WHAT YOU ARE ASKED TO DO → Only what runs from the line with "182.541 s |" to the final line of the records below should be given again, word for word.

BEGIN MATERIAL FOR THIS EXERCISE

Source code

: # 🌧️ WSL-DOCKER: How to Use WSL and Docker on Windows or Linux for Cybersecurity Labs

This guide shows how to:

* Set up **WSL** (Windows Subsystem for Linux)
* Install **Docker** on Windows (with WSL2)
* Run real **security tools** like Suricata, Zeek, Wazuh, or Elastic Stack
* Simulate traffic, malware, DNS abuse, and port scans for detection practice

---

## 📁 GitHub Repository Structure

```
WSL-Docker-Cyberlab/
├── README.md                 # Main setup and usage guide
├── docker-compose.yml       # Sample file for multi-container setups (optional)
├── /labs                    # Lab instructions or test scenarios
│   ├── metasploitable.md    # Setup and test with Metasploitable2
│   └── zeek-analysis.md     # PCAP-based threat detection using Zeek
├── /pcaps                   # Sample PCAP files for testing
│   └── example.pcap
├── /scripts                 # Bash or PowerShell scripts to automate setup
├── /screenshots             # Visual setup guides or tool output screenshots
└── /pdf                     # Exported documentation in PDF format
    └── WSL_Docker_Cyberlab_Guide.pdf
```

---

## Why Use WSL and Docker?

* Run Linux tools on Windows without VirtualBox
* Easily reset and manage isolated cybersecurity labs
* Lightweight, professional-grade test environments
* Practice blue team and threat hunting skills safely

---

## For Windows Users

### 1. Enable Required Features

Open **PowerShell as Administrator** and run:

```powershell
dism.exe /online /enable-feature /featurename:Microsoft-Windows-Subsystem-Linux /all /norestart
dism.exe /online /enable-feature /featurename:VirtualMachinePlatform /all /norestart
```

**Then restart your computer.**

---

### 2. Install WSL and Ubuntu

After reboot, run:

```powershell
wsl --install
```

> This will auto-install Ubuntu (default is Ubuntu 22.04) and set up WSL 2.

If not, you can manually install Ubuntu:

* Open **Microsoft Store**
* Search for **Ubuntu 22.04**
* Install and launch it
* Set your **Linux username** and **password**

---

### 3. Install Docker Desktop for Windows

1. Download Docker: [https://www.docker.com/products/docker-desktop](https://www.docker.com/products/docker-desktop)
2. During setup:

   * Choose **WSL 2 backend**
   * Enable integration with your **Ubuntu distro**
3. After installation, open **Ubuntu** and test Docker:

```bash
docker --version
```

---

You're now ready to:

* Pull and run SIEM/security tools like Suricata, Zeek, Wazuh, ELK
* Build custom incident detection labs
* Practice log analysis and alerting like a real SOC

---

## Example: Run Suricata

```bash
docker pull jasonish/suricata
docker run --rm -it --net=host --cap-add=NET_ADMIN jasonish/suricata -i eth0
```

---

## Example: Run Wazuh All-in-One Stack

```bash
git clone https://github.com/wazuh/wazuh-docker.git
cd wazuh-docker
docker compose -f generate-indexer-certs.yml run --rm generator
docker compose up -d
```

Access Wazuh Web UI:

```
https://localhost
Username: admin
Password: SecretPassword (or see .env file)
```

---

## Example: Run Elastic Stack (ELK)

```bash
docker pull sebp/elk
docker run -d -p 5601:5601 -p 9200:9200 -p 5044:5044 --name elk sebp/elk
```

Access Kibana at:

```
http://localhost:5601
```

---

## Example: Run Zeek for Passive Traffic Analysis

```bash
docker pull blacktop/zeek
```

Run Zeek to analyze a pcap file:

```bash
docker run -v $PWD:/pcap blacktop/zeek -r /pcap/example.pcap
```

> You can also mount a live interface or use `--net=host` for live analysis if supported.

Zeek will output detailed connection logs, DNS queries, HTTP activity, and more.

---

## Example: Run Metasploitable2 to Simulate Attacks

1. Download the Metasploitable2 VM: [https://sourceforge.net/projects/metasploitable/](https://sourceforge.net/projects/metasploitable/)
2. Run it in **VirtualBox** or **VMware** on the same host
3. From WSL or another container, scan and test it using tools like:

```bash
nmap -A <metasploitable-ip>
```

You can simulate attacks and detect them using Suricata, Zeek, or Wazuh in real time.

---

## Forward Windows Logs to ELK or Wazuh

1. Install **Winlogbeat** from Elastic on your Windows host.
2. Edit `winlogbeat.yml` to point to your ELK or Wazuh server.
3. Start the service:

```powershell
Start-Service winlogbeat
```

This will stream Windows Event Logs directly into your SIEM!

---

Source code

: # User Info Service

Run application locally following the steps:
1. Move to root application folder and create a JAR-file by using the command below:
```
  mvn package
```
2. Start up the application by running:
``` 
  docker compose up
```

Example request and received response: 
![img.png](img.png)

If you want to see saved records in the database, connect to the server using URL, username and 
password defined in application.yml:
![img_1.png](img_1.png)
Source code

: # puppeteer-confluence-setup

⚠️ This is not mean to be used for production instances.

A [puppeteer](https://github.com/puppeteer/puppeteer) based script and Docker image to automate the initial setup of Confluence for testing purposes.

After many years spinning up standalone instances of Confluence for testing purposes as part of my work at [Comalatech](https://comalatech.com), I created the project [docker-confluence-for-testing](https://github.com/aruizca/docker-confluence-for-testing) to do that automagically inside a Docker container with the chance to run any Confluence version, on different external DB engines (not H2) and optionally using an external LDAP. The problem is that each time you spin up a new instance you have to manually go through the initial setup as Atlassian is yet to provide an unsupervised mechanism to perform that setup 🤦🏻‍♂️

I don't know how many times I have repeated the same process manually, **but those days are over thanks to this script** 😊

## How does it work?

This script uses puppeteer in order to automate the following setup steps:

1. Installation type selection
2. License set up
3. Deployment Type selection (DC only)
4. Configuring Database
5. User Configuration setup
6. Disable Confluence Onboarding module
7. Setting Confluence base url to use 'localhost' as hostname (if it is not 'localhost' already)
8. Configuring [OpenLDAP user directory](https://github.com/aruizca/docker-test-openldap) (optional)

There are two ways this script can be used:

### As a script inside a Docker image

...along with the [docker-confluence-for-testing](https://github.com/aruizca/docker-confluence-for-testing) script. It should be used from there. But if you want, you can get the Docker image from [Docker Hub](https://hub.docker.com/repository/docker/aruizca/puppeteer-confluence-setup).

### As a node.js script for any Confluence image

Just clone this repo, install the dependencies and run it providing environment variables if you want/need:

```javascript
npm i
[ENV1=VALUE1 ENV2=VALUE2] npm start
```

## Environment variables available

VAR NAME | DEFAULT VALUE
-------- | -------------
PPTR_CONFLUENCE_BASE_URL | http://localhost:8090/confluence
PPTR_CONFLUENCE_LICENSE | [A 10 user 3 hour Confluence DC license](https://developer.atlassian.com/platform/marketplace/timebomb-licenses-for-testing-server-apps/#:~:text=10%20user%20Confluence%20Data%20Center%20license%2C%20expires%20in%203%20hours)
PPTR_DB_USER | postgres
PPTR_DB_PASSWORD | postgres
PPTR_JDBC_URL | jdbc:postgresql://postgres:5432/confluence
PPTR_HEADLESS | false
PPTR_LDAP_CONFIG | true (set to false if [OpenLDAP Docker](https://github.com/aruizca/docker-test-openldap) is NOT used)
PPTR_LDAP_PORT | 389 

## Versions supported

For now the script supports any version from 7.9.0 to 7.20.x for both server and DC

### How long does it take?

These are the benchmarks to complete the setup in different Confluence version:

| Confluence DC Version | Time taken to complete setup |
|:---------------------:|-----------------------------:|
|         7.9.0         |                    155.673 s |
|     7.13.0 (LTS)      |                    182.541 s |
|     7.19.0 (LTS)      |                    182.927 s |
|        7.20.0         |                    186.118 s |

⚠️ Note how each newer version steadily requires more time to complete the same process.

END MATERIAL FOR THIS EXERCISE

WRITTEN RESPONSE →
|     7.13.0 (LTS)      |                    182.541 s |
|     7.19.0 (LTS)      |                    182.927 s |
|        7.20.0         |                    186.118 s |

⚠️ Note how each newer version steadily requires more time to complete the same process.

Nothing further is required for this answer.